Like how many years did you love him that much?
ok, I'll try to express how does it feel.
well i was five years old when i first saw his video "do you remember the time?!"
and my first thought was: " he is the most beautiful human i have ever seen."
and since that day I began dreaming about him.
I imagined him as my lover and future husband.
of course that was all childish, i was only five...
years passed, and I kinda forget about him,
there were new boys around, i liked someone, than other one,
and Michael was not that actual for me.
it came back as real love when i was 13 years old.
the same thing happened, i just was watching TV, and i saw his video _ Scream.
and i was like OMG this is Michael Jackson, he is so beautiful,
i have never seen someone like him,
he is something not like anything in this world.
and i felt he was Ideal man for me.
his love somehow came in me, and i felt him.
I knew him, can't explain how i knew what a person he was,
later when i was reading some stories about him, i was like:
"OMG he's just like the person I imagined !"
I began listening his songs not because i liked his songs, but because i wanted to hear his voice.
his voice was for me important, not his songs and talent.
I listened his songs because i loved him as a person, as a man.
and i went totally crazy,
for five years i just jump in to the big see of love and totally gave myself to it.
there was nothing and no one except this love,
i imagine i was Juliet and i was ready to die for him.:wub:
I swear if this tragedy had happened then, i would have gone with Michael.
i know I would just have killed myself without a doubt, i know this for sure.
than through years when i was about 19 this love calm down,
became quieter,
and i began observing other people around me.
of course i loved Michael , but now this was not only him, now there were other people too.
I understand there were other people, in the world besides Michael,
like my parents, who needed me and who I needed.
but when this tragedy happened i was devastated.
I couldn't kill myself, because i realized my parents pain, but i wanted to die.
i with all my heat wished to die,
if someone would have come then and killed me i would have been very thankful.
life became pain for me, i hated life. and i was no longer afraid of death,
because death was what i wanted most.
and even now if Michael will come and tell me, i'm in heaven or i'm in hell and come with me, i will go with him.

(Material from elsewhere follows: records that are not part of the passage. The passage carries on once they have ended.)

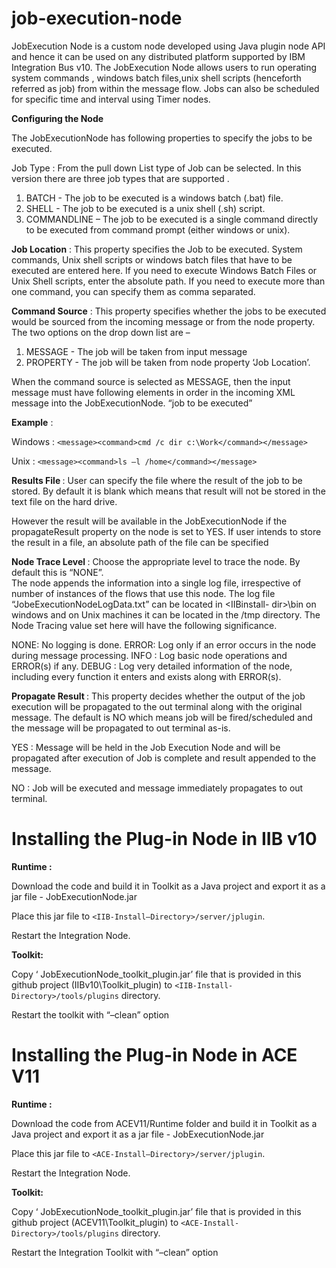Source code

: # job-execution-node
JobExecution Node is a custom node developed using Java plugin node API and hence it can be used on any distributed platform supported by IBM Integration Bus v10.
The JobExecution Node allows users to run operating system commands , windows batch files,unix shell scripts (henceforth referred as job) from within the message flow. 
Jobs can also be scheduled for specific time and interval using Timer nodes.


<b>Configuring the Node</b>

The JobExecutionNode has following properties to specify the jobs to be executed.  

Job Type : From the pull down List type of Job can be selected. In this version there are
three job types that are supported .
1) BATCH - The job to be executed is a windows batch (.bat) file.
2) SHELL - The job to be executed is a unix shell (.sh) script.
3) COMMANDLINE – The job to be executed is a single command directly to be executed
from command prompt (either windows or unix).


<b>Job Location</b> : This property specifies the Job to be executed. System commands, Unix shell
scripts or windows batch files that have to be executed are entered here. If you need to execute
Windows Batch Files or Unix Shell scripts, enter the absolute path. If you need to execute more
than one command, you can specify them as comma separated.

<b>Command Source</b> : This property specifies whether the jobs to be executed would be
sourced from the incoming message or from the node property.
The two options on the drop down list are –
1) MESSAGE - The job will be taken from input message
2) PROPERTY - The job will be taken from node property ‘Job Location’.

When the command source is selected as MESSAGE, then the input message must have
following elements in order in the incoming XML message into the JobExecutionNode.
<message><command> “job to be executed”</command></message>

<b>Example</b> :

Windows :
`<message><command>cmd /c dir c:\Work</command></message>`

Unix :
`<message><command>ls –l /home</command></message>`

<b>Results File </b>: User can specify the file where the result of the job to be stored. By default it
is blank which means that result will not be stored in the text file on the hard drive.

However the result will be available in the JobExecutionNode if the propagateResult property
on the node is set to YES.
If user intends to store the result in a file, an absolute path of the file can be specified

<b>Node Trace Level </b>: Choose the appropriate level to trace the node. By default this
is “NONE”.  
The node appends the information into a single log file, irrespective of number of instances of the
flows that use this node. The log file “JobeExecutionNodeLogData.txt” can be located in \<IIBinstall-
dir\>\bin on windows and on Unix machines it can be located in the /tmp directory. The
Node Tracing value set here will have the following significance.

NONE: No logging is done.
ERROR: Log only if an error occurs in the node during message processing.
INFO : Log basic node operations and ERROR(s) if any.
DEBUG : Log very detailed information of the node, including every function it enters and exists along with ERROR(s).

<b>Propagate Result </b>: This property decides whether the output of the job execution will be
propagated to the out terminal along with the original message. The default is NO which means
job will be fired/scheduled and the message will be propagated to out terminal as-is.

YES : Message will be held in the Job Execution Node and will be propagated after execution of Job is complete and result appended to the message.

NO : Job will be executed and message immediately propagates to out terminal.
 



# Installing the Plug-in Node in IIB v10

<b>Runtime :</b>

Download the code and build it in Toolkit  as a Java project and export it as a jar file - JobExecutionNode.jar

Place this jar file to `<IIB-Install–Directory>/server/jplugin`.

Restart the Integration Node.

<b>Toolkit:</b>

Copy ‘ JobExecutionNode_toolkit_plugin.jar’ file that is provided in this github project (IIBv10\\Toolkit_plugin) to `<IIB-Install-Directory>/tools/plugins` directory.

Restart the toolkit with “–clean” option

# Installing the Plug-in Node in ACE V11

<b>Runtime :</b>

Download the code from ACEV11/Runtime folder and build it in Toolkit  as a Java project and export it as a jar file - JobExecutionNode.jar

Place this jar file to `<ACE-Install–Directory>/server/jplugin`.

Restart the Integration Node.

<b>Toolkit:</b>

Copy ‘ JobExecutionNode_toolkit_plugin.jar’ file that is provided in this github project (ACEV11\\Toolkit_plugin) to `<ACE-Install-Directory>/tools/plugins` directory.

Restart the Integration Toolkit with “–clean” option
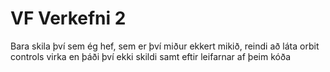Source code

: # VF Verkefni 2

Bara skila því sem ég hef, sem er því miður ekkert mikið, reindi að láta orbit controls virka en þáði því ekki skildi samt eftir leifarnar af þeim kóða
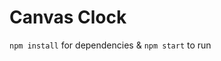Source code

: <h1>Canvas Clock</h1>

<p><code>npm install</code> for dependencies & <code>npm start</code> to run<p>
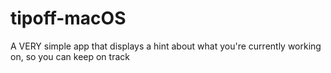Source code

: # tipoff-macOS
A VERY simple app that displays a hint about what you're currently working on, so you can keep on track
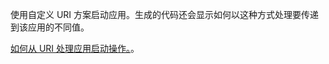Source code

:﻿使用自定义 URI 方案启动应用。生成的代码还会显示如何以这种方式处理要传递到该应用的不同值。

[如何从 URI 处理应用启动操作。](https://docs.microsoft.com/en-us/windows/uwp/launch-resume/handle-uri-activation)。
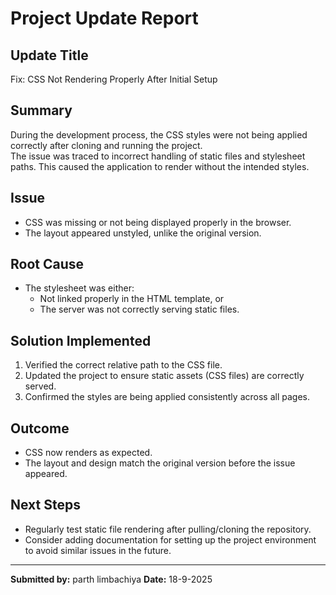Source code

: # Project Update Report

## Update Title
Fix: CSS Not Rendering Properly After Initial Setup

## Summary
During the development process, the CSS styles were not being applied correctly after cloning and running the project.  
The issue was traced to incorrect handling of static files and stylesheet paths. This caused the application to render without the intended styles.

## Issue
- CSS was missing or not being displayed properly in the browser.  
- The layout appeared unstyled, unlike the original version.  

## Root Cause
- The stylesheet was either:
  - Not linked properly in the HTML template, or  
  - The server was not correctly serving static files.  

## Solution Implemented
1. Verified the correct relative path to the CSS file.  
2. Updated the project to ensure static assets (CSS files) are correctly served.  
3. Confirmed the styles are being applied consistently across all pages.  

## Outcome
- CSS now renders as expected.  
- The layout and design match the original version before the issue appeared.  

## Next Steps
- Regularly test static file rendering after pulling/cloning the repository.  
- Consider adding documentation for setting up the project environment to avoid similar issues in the future.  

---

**Submitted by:** parth limbachiya 
**Date:** 18-9-2025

( to be honest i don't very much believe in heaven and hell, i just want to show how much i want to be with him, and that i would do everything to be with him.
and i want you to know the reason i love Michael.
this is not because of Michael, this is because of me.
I'm kinda different, not like others.
so no one can understand me, and i feel very lonely.
and Michael in many things was just like me,
so i know he could understand me totally, if i were with him, i wouldn't feel lonely.
just to say we were the same kind persons.
without him I feel i'm all alone on this damn planet, because he's the one who can understand me, that's why i'm ready to go anywhere with him.